Anonymous Monk has asked for the wisdom of the Perl Monks concerning the following question:

Dear Monks
I have the following script, which reads a tab-delimited file, where the $snp variable is the ID of each line.
What I am trying to do (unsuccessfully so far) is to only increment the $counter variable if the $snp changes, else, it should stay as it was previously, i.e. all lines with the same $snp should have the same $counter in front.
Can you fix my error please?
$counter=0; %hash=(); while(<>) { $line=$_; chomp $line; @split_line=split(/\t/, $line); $snp=$split_line[0]; $x11=$split_line[1]; $x12=$split_line[2]; $x22=$split_line[3]; $gen11=$split_line[4]; $gen12=$split_line[5]; $gen22=$split_line[6]; $sd11=$split_line[7]; $sd12=$split_line[8]; $sd22=$split_line[9]; $study=$split_line[10]; $snp1=$split_line[11]; $x33=$split_line[12]; $x34=$split_line[13]; $x44=$split_line[14]; $gen33=$split_line[15]; $gen34=$split_line[16]; $gen44=$split_line[17]; $sd33=$split_line[18]; $sd34=$split_line[19]; $sd44=$split_line[20]; $study1=$split_line[21]; $a1=$split_line[22]; $a2=$split_line[23]; if($x11 eq 'NA') {$x11='.';} if($x12 eq 'NA') {$x12='.';} if($x22 eq 'NA') {$x22='.';} if($gen11 eq 'NA') {$gen11='.';} if($gen12 eq 'NA') {$gen12='.';} if($gen22 eq 'NA') {$gen22='.';} if($sd11 eq 'NA') {$sd11='.';} if($sd12 eq 'NA') {$sd12='.';} if($sd22 eq 'NA') {$sd22='.';} if($x33 eq 'NA') {$x33='.';} if($x34 eq 'NA') {$x34='.';} if($x44 eq 'NA') {$x44='.';} if($gen33 eq 'NA') {$gen33='.';} if($gen34 eq 'NA') {$gen34='.';} if($gen44 eq 'NA') {$gen44='.';} if($sd33 eq 'NA') {$sd33='.';} if($sd34 eq 'NA') {$sd34='.';} if($sd44 eq 'NA') {$sd44='.';} $rest=$x11."\t".$x12."\t".$x22."\t". $gen11."\t".$gen12."\t".$gen22."\t". $sd11."\t".$sd12."\t".$sd22."\t". $study."\t".$snp1."\t". $x33."\t".$x34."\t".$x44."\t". $gen33."\t".$gen34."\t".$gen44."\t". $sd33."\t".$sd34."\t".$sd44."\t". $study1."\t".$a1."\t".$a2."\n"; if(not exists($hash{$snp})) { $counter++; print $counter."\t".$snp."\t".$rest; } else { print $counter."\t".$snp."\t".$rest; } }

Replies are listed 'Best First'.
Re: only increment counter if the ID has not been seen before
by toolic (Bishop) on Mar 12, 2015 at 01:15 UTC
    You need to populate the hash inside the loop somehow.

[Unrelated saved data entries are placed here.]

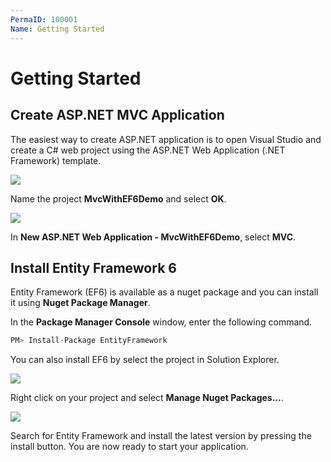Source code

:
 ```yaml
---
PermaID: 100001
Name: Getting Started
---
```


# Getting Started

## Create ASP.NET MVC Application

The easiest way to create ASP.NET application is to open Visual Studio and create a C# web project using the ASP.NET Web Application (.NET Framework) template. 

<img src="https://raw.githubusercontent.com/zzzprojects/learn-orm/master/mvc-with-entity-framework-6/images/getting-started-1.png">

Name the project **MvcWithEF6Demo** and select **OK**.

<img src="https://raw.githubusercontent.com/zzzprojects/learn-orm/master/mvc-with-entity-framework-6/images/getting-started-2.png">

In **New ASP.NET Web Application - MvcWithEF6Demo**, select **MVC**.

## Install Entity Framework 6

Entity Framework (EF6) is available as a nuget package and you can install it using **Nuget Package Manager**.

In the **Package Manager Console** window, enter the following command.

```csharp
PM> Install-Package EntityFramework
```

You can also install EF6 by select the project in Solution Explorer. 

<img src="https://raw.githubusercontent.com/zzzprojects/learn-orm/master/mvc-with-entity-framework-6/images/getting-started-3.png">

Right click on your project and select **Manage Nuget Packages...**.

<img src="https://raw.githubusercontent.com/zzzprojects/learn-orm/master/mvc-with-entity-framework-6/images/getting-started-4.png">

Search for Entity Framework and install the latest version by pressing the install button. You are now ready to start your application.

Here is one way:
    use warnings; use strict; my $counter = 0; my %hash; while (<DATA>) { my @splits = split; my $snp = $splits[0]; $counter++ if not exists $hash{$snp}; print "$counter $snp\n"; $hash{$snp}++; } __DATA__ foo abc foo cde bar xyz

    Prints:

    1 foo 1 foo 2 bar
      The OP wanted the same number in front of each occurence of the same ID, not a slowly increasing number counting different IDs so far. This can be achieved with a hash storing unique numbers rather than repetition counts.
      use warnings; use strict; my $counter = 0; my %hash; while (<DATA>) { my @splits = split; my $snp = $splits[0]; $hash{$snp} ||= ++$counter; print "$hash{$snp} $snp\n"; } __DATA__ foo abc foo cde bar xyz foo hij
      This should output:
      1 foo 1 foo 2 bar 1 foo
      ... rather than:
      1 foo 1 foo 2 bar 2 foo
      Ah, I just needed this thing then: $hash{$snp}++;
      Damn! Thank you very much!